Work instructions
Look below. Copy each line that has "TestLog" in it.

Plain-text document sources

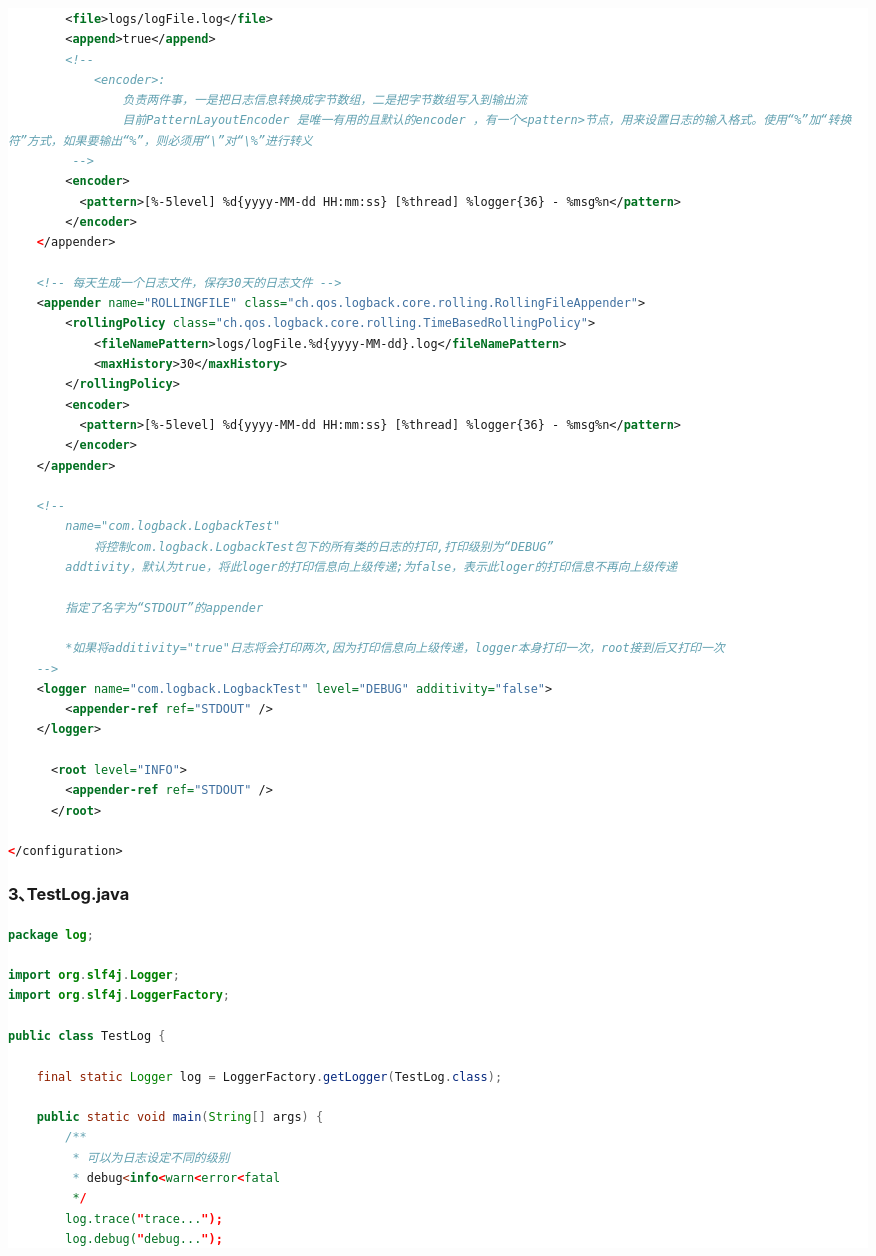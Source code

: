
 ```xml
    	<file>logs/logFile.log</file>
    	<append>true</append>
    	<!-- 
    		<encoder>:
    			负责两件事，一是把日志信息转换成字节数组，二是把字节数组写入到输出流
    			目前PatternLayoutEncoder 是唯一有用的且默认的encoder ，有一个<pattern>节点，用来设置日志的输入格式。使用“%”加“转换符”方式，如果要输出“%”，则必须用“\”对“\%”进行转义
    	 -->  
	    <encoder>  
	      <pattern>[%-5level] %d{yyyy-MM-dd HH:mm:ss} [%thread] %logger{36} - %msg%n</pattern>  
	    </encoder>  
    </appender> 
    
    <!-- 每天生成一个日志文件，保存30天的日志文件 -->
    <appender name="ROLLINGFILE" class="ch.qos.logback.core.rolling.RollingFileAppender">
    	<rollingPolicy class="ch.qos.logback.core.rolling.TimeBasedRollingPolicy">
    		<fileNamePattern>logs/logFile.%d{yyyy-MM-dd}.log</fileNamePattern>
    		<maxHistory>30</maxHistory>  
    	</rollingPolicy>  
	    <encoder>  
	      <pattern>[%-5level] %d{yyyy-MM-dd HH:mm:ss} [%thread] %logger{36} - %msg%n</pattern>  
	    </encoder>  
    </appender> 
    
    <!--  
    	name="com.logback.LogbackTest"
    		将控制com.logback.LogbackTest包下的所有类的日志的打印,打印级别为“DEBUG”
    	addtivity，默认为true，将此loger的打印信息向上级传递;为false，表示此loger的打印信息不再向上级传递
    	
    	指定了名字为“STDOUT”的appender
    	
    	*如果将additivity="true"日志将会打印两次,因为打印信息向上级传递，logger本身打印一次，root接到后又打印一次
    -->
    <logger name="com.logback.LogbackTest" level="DEBUG" additivity="false">
    	<appender-ref ref="STDOUT" />
    </logger>

	  <root level="INFO">  
	    <appender-ref ref="STDOUT" />  
	  </root>  
    
</configuration>  
```

### 3､TestLog.java

```java
package log;

import org.slf4j.Logger;
import org.slf4j.LoggerFactory;

public class TestLog {

	final static Logger log = LoggerFactory.getLogger(TestLog.class);

	public static void main(String[] args) {
		/**
		 * 可以为日志设定不同的级别
		 * debug<info<warn<error<fatal
		 */
		log.trace("trace...");
		log.debug("debug...");
```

Finished task
### 3､TestLog.java
public class TestLog {
	final static Logger log = LoggerFactory.getLogger(TestLog.class);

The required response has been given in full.